Source texts of formatted documents
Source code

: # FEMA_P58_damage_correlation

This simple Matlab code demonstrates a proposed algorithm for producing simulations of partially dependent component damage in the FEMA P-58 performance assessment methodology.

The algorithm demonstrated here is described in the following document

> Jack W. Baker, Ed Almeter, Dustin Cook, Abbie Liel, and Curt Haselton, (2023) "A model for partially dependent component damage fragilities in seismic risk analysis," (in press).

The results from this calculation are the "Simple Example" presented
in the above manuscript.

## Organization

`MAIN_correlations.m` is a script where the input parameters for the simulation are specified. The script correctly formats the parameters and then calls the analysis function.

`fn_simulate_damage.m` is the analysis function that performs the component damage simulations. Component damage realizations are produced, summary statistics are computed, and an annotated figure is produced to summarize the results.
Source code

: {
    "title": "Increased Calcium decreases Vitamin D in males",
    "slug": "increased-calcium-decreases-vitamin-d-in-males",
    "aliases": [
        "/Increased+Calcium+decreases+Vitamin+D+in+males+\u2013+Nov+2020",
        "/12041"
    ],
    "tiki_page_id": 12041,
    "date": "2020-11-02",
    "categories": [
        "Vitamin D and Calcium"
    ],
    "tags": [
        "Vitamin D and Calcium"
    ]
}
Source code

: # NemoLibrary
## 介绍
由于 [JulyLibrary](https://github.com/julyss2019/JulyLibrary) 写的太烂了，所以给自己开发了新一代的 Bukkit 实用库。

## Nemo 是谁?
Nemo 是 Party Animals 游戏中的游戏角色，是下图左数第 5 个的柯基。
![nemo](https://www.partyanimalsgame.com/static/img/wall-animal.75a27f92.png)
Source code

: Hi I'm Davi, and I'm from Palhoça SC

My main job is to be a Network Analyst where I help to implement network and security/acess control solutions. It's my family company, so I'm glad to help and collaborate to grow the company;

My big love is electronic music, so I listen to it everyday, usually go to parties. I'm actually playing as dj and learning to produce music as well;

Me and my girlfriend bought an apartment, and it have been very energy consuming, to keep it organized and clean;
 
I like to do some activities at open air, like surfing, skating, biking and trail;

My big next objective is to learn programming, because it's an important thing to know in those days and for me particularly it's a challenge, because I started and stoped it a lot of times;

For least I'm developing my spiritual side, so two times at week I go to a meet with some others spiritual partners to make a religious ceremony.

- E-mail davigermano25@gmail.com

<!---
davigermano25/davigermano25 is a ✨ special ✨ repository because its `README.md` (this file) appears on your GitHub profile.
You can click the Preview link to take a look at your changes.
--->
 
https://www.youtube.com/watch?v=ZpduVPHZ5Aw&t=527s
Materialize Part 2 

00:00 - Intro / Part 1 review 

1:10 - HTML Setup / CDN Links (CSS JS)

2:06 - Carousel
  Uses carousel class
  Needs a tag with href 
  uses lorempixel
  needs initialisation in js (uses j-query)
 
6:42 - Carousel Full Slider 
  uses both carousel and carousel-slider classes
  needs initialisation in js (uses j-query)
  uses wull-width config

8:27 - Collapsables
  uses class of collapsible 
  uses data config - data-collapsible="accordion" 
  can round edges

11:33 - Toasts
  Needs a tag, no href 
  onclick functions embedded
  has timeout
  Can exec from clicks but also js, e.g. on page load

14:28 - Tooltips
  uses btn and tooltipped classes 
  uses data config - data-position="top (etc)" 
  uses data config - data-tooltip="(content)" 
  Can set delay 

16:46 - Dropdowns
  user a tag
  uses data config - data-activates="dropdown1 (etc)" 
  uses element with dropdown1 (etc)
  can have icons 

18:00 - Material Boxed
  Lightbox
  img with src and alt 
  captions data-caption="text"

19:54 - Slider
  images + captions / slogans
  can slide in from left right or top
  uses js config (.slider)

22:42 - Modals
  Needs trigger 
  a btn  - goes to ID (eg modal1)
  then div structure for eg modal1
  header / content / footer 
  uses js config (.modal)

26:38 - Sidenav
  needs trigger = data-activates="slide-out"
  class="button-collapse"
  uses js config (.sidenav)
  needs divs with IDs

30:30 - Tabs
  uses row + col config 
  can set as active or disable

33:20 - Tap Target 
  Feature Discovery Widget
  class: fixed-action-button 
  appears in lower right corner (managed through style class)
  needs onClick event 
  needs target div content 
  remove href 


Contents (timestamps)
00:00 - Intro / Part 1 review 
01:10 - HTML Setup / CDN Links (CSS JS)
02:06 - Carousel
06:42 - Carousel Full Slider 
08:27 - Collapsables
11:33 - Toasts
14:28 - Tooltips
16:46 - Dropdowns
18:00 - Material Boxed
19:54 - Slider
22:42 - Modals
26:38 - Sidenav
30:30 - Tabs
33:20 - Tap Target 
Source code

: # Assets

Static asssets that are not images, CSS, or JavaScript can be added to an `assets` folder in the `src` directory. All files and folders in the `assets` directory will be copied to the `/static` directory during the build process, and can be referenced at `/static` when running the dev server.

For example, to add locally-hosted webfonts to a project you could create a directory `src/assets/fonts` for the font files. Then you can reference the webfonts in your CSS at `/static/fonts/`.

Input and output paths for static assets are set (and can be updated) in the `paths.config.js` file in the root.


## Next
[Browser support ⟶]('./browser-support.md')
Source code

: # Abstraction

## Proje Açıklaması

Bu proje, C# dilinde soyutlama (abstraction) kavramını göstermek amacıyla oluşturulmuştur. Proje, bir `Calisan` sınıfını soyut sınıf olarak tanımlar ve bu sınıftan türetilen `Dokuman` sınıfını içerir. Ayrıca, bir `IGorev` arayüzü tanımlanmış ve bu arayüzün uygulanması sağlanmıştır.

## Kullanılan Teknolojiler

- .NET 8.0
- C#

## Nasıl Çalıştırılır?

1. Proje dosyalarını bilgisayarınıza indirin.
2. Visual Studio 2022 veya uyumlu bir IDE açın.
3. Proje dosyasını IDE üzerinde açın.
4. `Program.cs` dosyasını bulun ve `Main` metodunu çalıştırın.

# Your instructions
The full set of entries above needs to be restated word for word.

# Answer space
Source code

: # FEMA_P58_damage_correlation

This simple Matlab code demonstrates a proposed algorithm for producing simulations of partially dependent component damage in the FEMA P-58 performance assessment methodology.

The algorithm demonstrated here is described in the following document

> Jack W. Baker, Ed Almeter, Dustin Cook, Abbie Liel, and Curt Haselton, (2023) "A model for partially dependent component damage fragilities in seismic risk analysis," (in press).

The results from this calculation are the "Simple Example" presented
in the above manuscript.

## Organization

`MAIN_correlations.m` is a script where the input parameters for the simulation are specified. The script correctly formats the parameters and then calls the analysis function.

`fn_simulate_damage.m` is the analysis function that performs the component damage simulations. Component damage realizations are produced, summary statistics are computed, and an annotated figure is produced to summarize the results.
Source code

: {
    "title": "Increased Calcium decreases Vitamin D in males",
    "slug": "increased-calcium-decreases-vitamin-d-in-males",
    "aliases": [
        "/Increased+Calcium+decreases+Vitamin+D+in+males+\u2013+Nov+2020",
        "/12041"
    ],
    "tiki_page_id": 12041,
    "date": "2020-11-02",
    "categories": [
        "Vitamin D and Calcium"
    ],
    "tags": [
        "Vitamin D and Calcium"
    ]
}
Source code

: # NemoLibrary
## 介绍
由于 [JulyLibrary](https://github.com/julyss2019/JulyLibrary) 写的太烂了，所以给自己开发了新一代的 Bukkit 实用库。

## Nemo 是谁?
Nemo 是 Party Animals 游戏中的游戏角色，是下图左数第 5 个的柯基。
![nemo](https://www.partyanimalsgame.com/static/img/wall-animal.75a27f92.png)
Source code

: Hi I'm Davi, and I'm from Palhoça SC

My main job is to be a Network Analyst where I help to implement network and security/acess control solutions. It's my family company, so I'm glad to help and collaborate to grow the company;

My big love is electronic music, so I listen to it everyday, usually go to parties. I'm actually playing as dj and learning to produce music as well;

Me and my girlfriend bought an apartment, and it have been very energy consuming, to keep it organized and clean;
 
I like to do some activities at open air, like surfing, skating, biking and trail;

My big next objective is to learn programming, because it's an important thing to know in those days and for me particularly it's a challenge, because I started and stoped it a lot of times;

For least I'm developing my spiritual side, so two times at week I go to a meet with some others spiritual partners to make a religious ceremony.

- E-mail davigermano25@gmail.com

<!---
davigermano25/davigermano25 is a ✨ special ✨ repository because its `README.md` (this file) appears on your GitHub profile.
You can click the Preview link to take a look at your changes.
--->
 
https://www.youtube.com/watch?v=ZpduVPHZ5Aw&t=527s
Materialize Part 2 

00:00 - Intro / Part 1 review 

1:10 - HTML Setup / CDN Links (CSS JS)

2:06 - Carousel
  Uses carousel class
  Needs a tag with href 
  uses lorempixel
  needs initialisation in js (uses j-query)
 
6:42 - Carousel Full Slider 
  uses both carousel and carousel-slider classes
  needs initialisation in js (uses j-query)
  uses wull-width config

8:27 - Collapsables
  uses class of collapsible 
  uses data config - data-collapsible="accordion" 
  can round edges

11:33 - Toasts
  Needs a tag, no href 
  onclick functions embedded
  has timeout
  Can exec from clicks but also js, e.g. on page load

14:28 - Tooltips
  uses btn and tooltipped classes 
  uses data config - data-position="top (etc)" 
  uses data config - data-tooltip="(content)" 
  Can set delay 

16:46 - Dropdowns
  user a tag
  uses data config - data-activates="dropdown1 (etc)" 
  uses element with dropdown1 (etc)
  can have icons 

18:00 - Material Boxed
  Lightbox
  img with src and alt 
  captions data-caption="text"

19:54 - Slider
  images + captions / slogans
  can slide in from left right or top
  uses js config (.slider)

22:42 - Modals
  Needs trigger 
  a btn  - goes to ID (eg modal1)
  then div structure for eg modal1
  header / content / footer 
  uses js config (.modal)

26:38 - Sidenav
  needs trigger = data-activates="slide-out"
  class="button-collapse"
  uses js config (.sidenav)
  needs divs with IDs

30:30 - Tabs
  uses row + col config 
  can set as active or disable

33:20 - Tap Target 
  Feature Discovery Widget
  class: fixed-action-button 
  appears in lower right corner (managed through style class)
  needs onClick event 
  needs target div content 
  remove href 


Contents (timestamps)
00:00 - Intro / Part 1 review 
01:10 - HTML Setup / CDN Links (CSS JS)
02:06 - Carousel
06:42 - Carousel Full Slider 
08:27 - Collapsables
11:33 - Toasts
14:28 - Tooltips
16:46 - Dropdowns
18:00 - Material Boxed
19:54 - Slider
22:42 - Modals
26:38 - Sidenav
30:30 - Tabs
33:20 - Tap Target 
Source code

: # Assets

Static asssets that are not images, CSS, or JavaScript can be added to an `assets` folder in the `src` directory. All files and folders in the `assets` directory will be copied to the `/static` directory during the build process, and can be referenced at `/static` when running the dev server.

For example, to add locally-hosted webfonts to a project you could create a directory `src/assets/fonts` for the font files. Then you can reference the webfonts in your CSS at `/static/fonts/`.

Input and output paths for static assets are set (and can be updated) in the `paths.config.js` file in the root.


## Next
[Browser support ⟶]('./browser-support.md')
Source code

: # Abstraction

## Proje Açıklaması

Bu proje, C# dilinde soyutlama (abstraction) kavramını göstermek amacıyla oluşturulmuştur. Proje, bir `Calisan` sınıfını soyut sınıf olarak tanımlar ve bu sınıftan türetilen `Dokuman` sınıfını içerir. Ayrıca, bir `IGorev` arayüzü tanımlanmış ve bu arayüzün uygulanması sağlanmıştır.

## Kullanılan Teknolojiler

- .NET 8.0
- C#

## Nasıl Çalıştırılır?

1. Proje dosyalarını bilgisayarınıza indirin.
2. Visual Studio 2022 veya uyumlu bir IDE açın.
3. Proje dosyasını IDE üzerinde açın.
4. `Program.cs` dosyasını bulun ve `Main` metodunu çalıştırın.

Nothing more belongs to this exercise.